The beaches and nightlife here are key diversions for many Cancún vacationers. But the area also earns praise for cultural activities like Chichén Itzá and the turtle farms of Isla Mujeres. The area’s golf greens are also quite nice — you might want to arrange a morning tee time at Cancun Golf Club at Pok-Ta-Pok. If there’s extra time, consider taking a day trip to nearby Tulum to see some of the best preserved Mayan ruins in all of Mexico.

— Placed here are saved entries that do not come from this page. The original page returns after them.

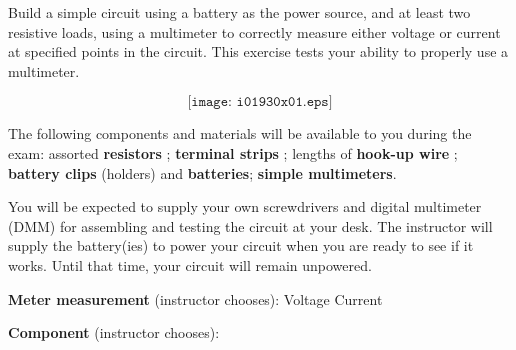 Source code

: 

Build a simple circuit using a battery as the power source, and at least two resistive loads, using a multimeter to correctly measure either voltage or current at specified points in the circuit.  This exercise tests your ability to properly use a multimeter.

$$\texttt{[image: i01930x01.eps]}$$

\vskip 10pt

The following components and materials will be available to you during the exam: assorted {\bf resistors} ; {\bf terminal strips} ; lengths of {\bf hook-up wire} ; {\bf battery clips} (holders) and {\bf batteries}; {\bf simple multimeters}.

\vskip 10pt

You will be expected to supply your own screwdrivers and digital multimeter (DMM) for assembling and testing the circuit at your desk.  The instructor will supply the battery(ies) to power your circuit when you are ready to see if it works.  Until that time, your circuit will remain unpowered.

\vskip 10pt

\noindent
{\bf Meter measurement} (instructor chooses): \hskip 20pt \underbar{\hskip 20pt} Voltage \hskip 20pt \underbar{\hskip 20pt} Current

\vskip 10pt

\noindent
{\bf Component} (instructor chooses): 

\vfil


















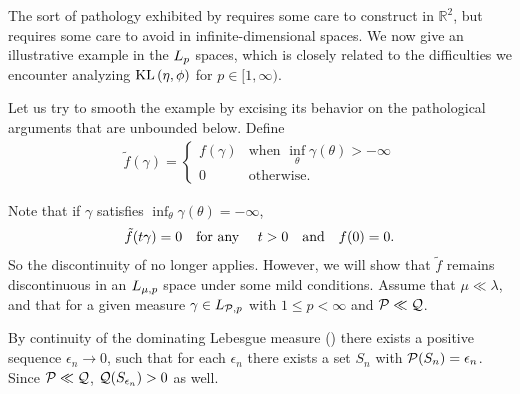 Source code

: The sort of pathology exhibited by 
requires some care to construct in $\mathbb{R}^2$, but requires some care to
avoid in infinite-dimensional spaces.  We now give an illustrative example in
the ${L_{p}}$ spaces, which is closely related to the difficulties we encounter
analyzing $\mathrm{KL}\left(\eta, \phi\right)$ for $p \in [1, \infty)$.

\begin{ex}
%
Let us try to smooth the example  by excising its
behavior on the pathological arguments that are unbounded below. Define
%
\begin{align*}
%
\tilde{f}(\gamma) = \begin{cases}
    f(\gamma) & \textrm{when }\inf_\theta \gamma(\theta) > -\infty \\
    0 & \textrm{otherwise}.
\end{cases}
%
\end{align*}

Note that if $\gamma$ satisfies $\inf_\theta \gamma(\theta) = -\infty$,
%
\begin{align*}
%
\tilde{f}(\t \gamma) = 0 \mathtxt{for any }\t > 0 \mathtxt{and} f(\phiz) = 0.
%
\end{align*}
%
So the discontinuity of  no longer applies.
However, we will show that $\tilde{f}$ remains discontinuous in an ${L_{\mu,p}}$
space under some mild conditions. Assume that $\mu \ll \lambda$, and that for a
given measure $\gamma \in {L_{\mathcal{P},p}}$ with $1 \le p < \infty$ and  $\mathcal{P} \ll \mathcal{Q}$.

By continuity of the dominating Lebesgue measure ()
there exists a positive sequence $\epsilon_n \rightarrow 0$, such that for each
$\epsilon_n$ there exists a set $S_n$ with $\mathcal{P}(S_n) = \epsilon_n$.
Since $\mathcal{P} \ll \mathcal{Q}$, $\mathcal{Q}(S_{\epsilon_n}) > 0$ as well.


\end{ex}
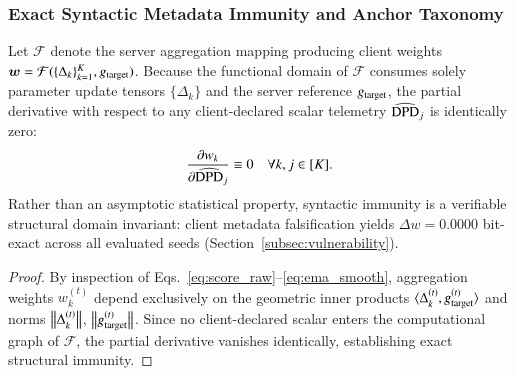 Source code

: \subsubsection{Exact Syntactic Metadata Immunity and Anchor Taxonomy}
\label{subsubsec:theory_immunity}
\begin{theorem}
\label{thm:syntactic_immunity}
Let $\mathcal{F}$ denote the server aggregation mapping producing client weights $\bm{w} = \mathcal{F}(\{\Delta_k\}_{k=1}^K, \gtarg)$. Because the functional domain of $\mathcal{F}$ consumes solely parameter update tensors $\{\Delta_k\}$ and the server reference $\gtarg$, the partial derivative with respect to any client-declared scalar telemetry $\widehat{\dpd}_j$ is identically zero:
\begin{equation}
\label{eq:zero_deriv}
\frac{\partial w_k}{\partial \widehat{\dpd}_j} \equiv 0 \quad \forall k, j \in [K].
\end{equation}
Rather than an asymptotic statistical property, syntactic immunity is a verifiable structural domain invariant: client metadata falsification yields $\Delta w = 0.0000$ bit-exact across all evaluated seeds (Section~\ref{subsec:vulnerability}).
\end{theorem}
\begin{proof}
By inspection of Eqs.~\eqref{eq:score_raw}--\eqref{eq:ema_smooth}, aggregation weights $w_k^{(t)}$ depend exclusively on the geometric inner products $\ip{\Delta_k^{(t)}}{\gtarg^{(t)}}$ and norms $\norm{\Delta_k^{(t)}}$, $\norm{\gtarg^{(t)}}$. Since no client-declared scalar enters the computational graph of $\mathcal{F}$, the partial derivative vanishes identically, establishing exact structural immunity.
\end{proof}

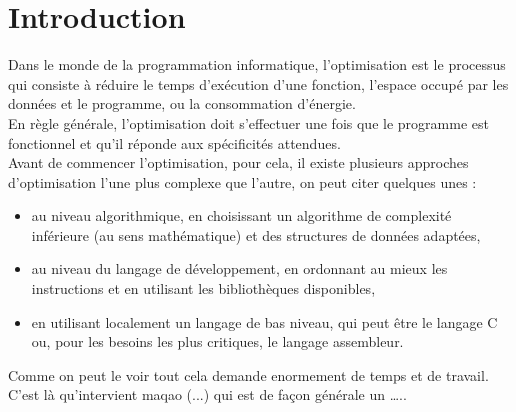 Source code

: \section*{Introduction}

Dans le monde de la programmation informatique, l’optimisation est le processus qui consiste à réduire le temps d'exécution d’une fonction, l’espace occupé par les données et le programme, ou la consommation d'énergie.\\

En règle générale, l'optimisation doit s’effectuer une fois que le programme est fonctionnel et qu’il réponde aux spécificités attendues.\\

Avant de commencer l'optimisation, pour cela, il existe plusieurs approches d’optimisation l’une plus complexe que l’autre, on peut citer quelques unes :

\begin{itemize}
    \item au niveau algorithmique, en choisissant un algorithme de complexité inférieure (au sens mathématique) et des structures de données adaptées,
    
    \item au niveau du langage de développement, en ordonnant au mieux les instructions et en utilisant les bibliothèques disponibles,
    
    \item en utilisant localement un langage de bas niveau, qui peut être le langage C ou, pour les besoins les plus critiques, le langage assembleur.

\end{itemize}

	Comme on peut le voir tout cela demande enormement de temps et de travail. C’est là qu'intervient maqao (...) qui est de façon générale un …..






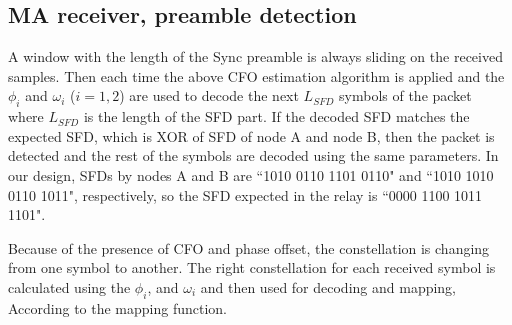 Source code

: \subsection{MA receiver, preamble detection}
A window with the length of the Sync preamble is always sliding on the received samples. Then each time the above CFO estimation algorithm is applied and the $\phi_i$ and $\omega_i$ ($i=1,2$) are used to decode the next $L_{SFD}$ symbols of the packet where $L_{SFD}$  is the length of the SFD part. If the decoded SFD matches the expected SFD, which is XOR of SFD of node A and node B, %
 then the packet is detected and the rest of the symbols are decoded using the same parameters. In our design, SFDs by nodes A  and B are ``1010 0110 1101 0110" and ``1010 1010 0110 1011", respectively, so the SFD expected in the relay is ``0000 1100 1011 1101". 
 
Because of the presence of CFO and phase offset, the constellation is changing from one symbol to another. The right constellation for each received symbol is calculated using the $\phi_i$, and $\omega_i$ and then used for decoding and mapping, According to the mapping function. %


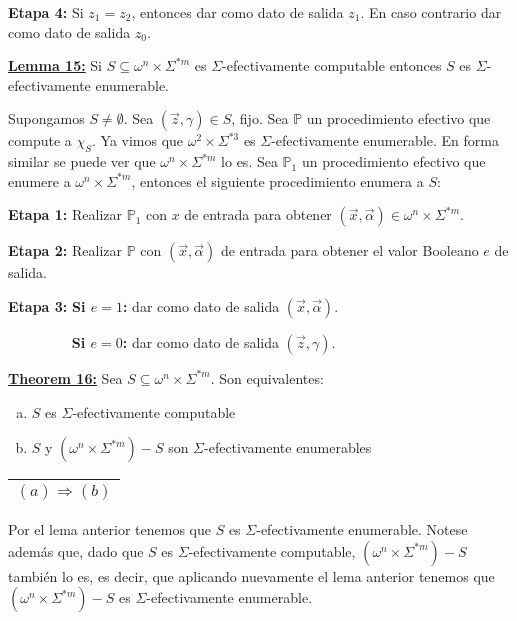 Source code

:     \textbf{Etapa 4:}
    Si $z_{1} = z_{2}$, entonces dar como dato de salida $z_{1}$. En caso contrario dar como dato de salida $z_{0}$.


  \QED


  \textbf{\underline{Lemma 15:}} Si $S \subseteq \omega^{n} \times \Sigma^{\ast m}$ es $\Sigma$-efectivamente
    computable entonces $S$ es $\Sigma$-efectivamente enumerable.

  \PROOF Supongamos $S \neq \emptyset$. Sea $(\vec{z}, \gamma) \in S$, fijo. Sea $\mathbb{P}$ un procedimiento efectivo
    que compute a $\chi_{S}$. Ya vimos que $\omega^{2} \times \Sigma^{\ast 3}$ es $\Sigma$-efectivamente enumerable. En
    forma similar se puede ver que $\omega^{n} \times \Sigma^{\ast m}$ lo es. Sea $\mathbb{P}_{1}$ un procedimiento
    efectivo que enumere a $\omega^{n} \times \Sigma^{\ast m}$, entonces el siguiente procedimiento enumera a $S$:

    \vspace{3mm}
    \textbf{Etapa 1:}
    Realizar $\mathbb{P}_{1}$ con $x$ de entrada para obtener $(\vec{x}, \vec{\alpha}) \in \omega^{n}\times
    \Sigma^{\ast m}$.

    \textbf{Etapa 2:}
    Realizar $\mathbb{P}$ con $(\vec{x}, \vec{\alpha})$ de entrada para obtener el valor Booleano $e$ de salida.

    \textbf{Etapa 3:}
    \textbf{Si $e=1$:} dar como dato de salida $(\vec{x}, \vec{\alpha})$.

    $\qquad\qquad\;\;$\textbf{Si $e=0$:} dar como dato de salida $(\vec{z}, \gamma)$.

  \QED


  \textbf{\underline{Theorem 16:}} Sea $S \subseteq \omega^{n}\times \Sigma^{\ast m}$. Son equivalentes:

    \begin{enumerate}[a)]
      \item $S$ es $\Sigma$-efectivamente computable
      \item $S$ y $(\omega^{n}\times \Sigma^{\ast m})-S$ son $\Sigma$-efectivamente enumerables
    \end{enumerate}

  \PROOF \begin{tabular}{|c|}\hline $(a) \Rightarrow (b)$\\\hline\end{tabular} Por el lema anterior tenemos que $S$ es
    $\Sigma$-efectivamente enumerable. Notese además que, dado que $S$ es $\Sigma$-efectivamente computable,
    $(\omega^{n} \times \Sigma^{\ast m})-S$ también lo es, es decir, que aplicando nuevamente el lema anterior tenemos
    que $(\omega^{n} \times \Sigma^{\ast m})-S$ es $\Sigma$-efectivamente enumerable.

Chichén Itzá is a large Mayan archaeological site and one of the most notable and recognized landmarks on the Yucatán. The site itself was originally a main hub of Mayan civilization and has since been named a UNESCO World Heritage Site. The focal point of the ruins is the pyramid-like El Castillo that was once used by Mayans as a temple for worship.
To escape the frantic beat of Cancún’s nightlife and beaches, head to Isla Mujeres (or the Island of Women). There is little to do on this small island just 8 miles off the Yucatán Peninsula, but travelers like it that way. Despite the island’s sleepy reputation, it hosts a few sites worth checking out. One is the Hacienda Mundaca, the ruined mansion of a 19th-century slave trader named Mundaca.
Widely considered a locals beach spot, travelers laud Playa Tortugas for its relaxed atmosphere and clean sands. The area also has several open-air restaurants that make for great evening dining.
El Rey Ruins
While they may not have the awe factor of Chichén Itzá, El Rey Ruins have convenience on their side. Located in the heart of the Hotel Zone, these ruins are extremely accessible to visitors, and the site’s small size makes it easy to see in a short time.
If you’re visiting Cancún with kids in tow, the Interactive Aquarium is worth a look. Located in the La Isla Shopping Village just west of the Hotel Zone, this family-friendly attraction takes a hands-on approach to educating visitors about local marine life. From touch tanks to dolphin swims to shark feedings, you’ll get up close and personal with several underwater dwellers.